A Fast and Furious gun found at the murder scene of Mexican beauty queen Maria Susana Flores, appears to have been purchased by embattled ATF supervisor George Gillett. Flores was used as a human shield before she was shot and killed by Mexican cartels during a shootout with the Mexican military.
According to documents obtained by Senator Chuck Grassley, it appears Gillett purchased a number of different firearms at a gun dealership in Phoenix as part of Operation Fast and Furious. It also appears Gillett lied on 4473 forms by using an address that does not lead to his residence, which is a felony.
Grassley has sent a letter to the Department of Justice Inspector General Michael Horowitz asking for further investigation. From the letter:
Documentation appears to indicate that during Operation Fast and Furious, Mr. Gillett made multiple firearm purchases at a Federal Firearm Licensee (FFL) in Phoenix. According to the forms, Mr. Gillett appears to have purchased weapons on December 15, 2009, January 5, 2010, and January 7, 2010. Documents show the residence listed on the Firearms Transaction Record (Form 4473) for two of the gun purchases was the local Phoenix ATF office. For the third purchase, Gillett listed a commercial shopping center in Phoenix as his residence. Clearly, the addresses on the forms do not accurately and truthfully reflect Gillett’s actual residence in Phoenix.
Lying on a Form 4473 is a felony and can be punished by up to five years in prison, in addition to fines.
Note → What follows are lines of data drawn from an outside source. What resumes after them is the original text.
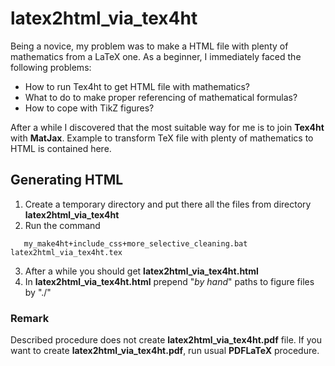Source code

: # latex2html_via_tex4ht
Being a novice, my problem was to make a HTML file with plenty of mathematics from a LaTeX one. As a beginner, I immediately faced the following problems:

* How to run Tex4ht to get HTML file with mathematics?
* What to do to make proper referencing of mathematical formulas?
* How to cope with TikZ figures?

After a while I discovered that the most suitable way for me is to join
**Tex4ht** with **MatJax**. Example to transform TeX file with plenty of mathematics to HTML is contained here.

## Generating HTML

1. Create a temporary directory and put there all the files from directory **latex2html_via_tex4ht**
2. Run the command

```
   my_make4ht+include_css+more_selective_cleaning.bat latex2html_via_tex4ht.tex  
```

3. After a while you should get **latex2html_via_tex4ht.html**
4. In **latex2html_via_tex4ht.html** prepend "*by hand*" paths to figure files by "./"

### Remark

Described procedure does not create **latex2html_via_tex4ht.pdf** file. If you want to create **latex2html_via_tex4ht.pdf**, run usual **PDFLaTeX** procedure.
Many individuals who were arrested in Fast and Furious were charged for lying on the Form 4473. Jaime Avila, Jr. recently plead guilty to a variety of charges, including making false statements in connection with the acquisition of a firearm, and his initial arrest just after Border Patrol Agent Brian Terry’s murder was for giving a false address on Form 4473.
One of the most troubling aspects of this new information is that one of the weapons listed as having been purchased by Gillett was recently recovered in Sinaloa, Mexico, the same weekend and in the same area as a shootout between the Mexican military and drug cartel members in Sinaloa, Mexico.
The January 7, 2010, purchase included an FN Herstal 57 Caliber pistol. According to documents, this weapon was recently recovered in an attempted homicide in between Caitime and Mocorito in the Guamuchil area of Sinaloa, Mexico. Mexico’s CENAPI requested the trace from ATF’s National Tracing Center on November 29, 2012, and an initial trace was completed on December 4, 2012. Another trace on the weapon was completed on December 10, 2012, indicating that the purchaser of the weapon was the former ASAC of ATF’s office in Phoenix, George Gillett.
During his OIG investigation of Operation Fast and Furious, Horowitz found Gillett's judgement and management seriously deficient.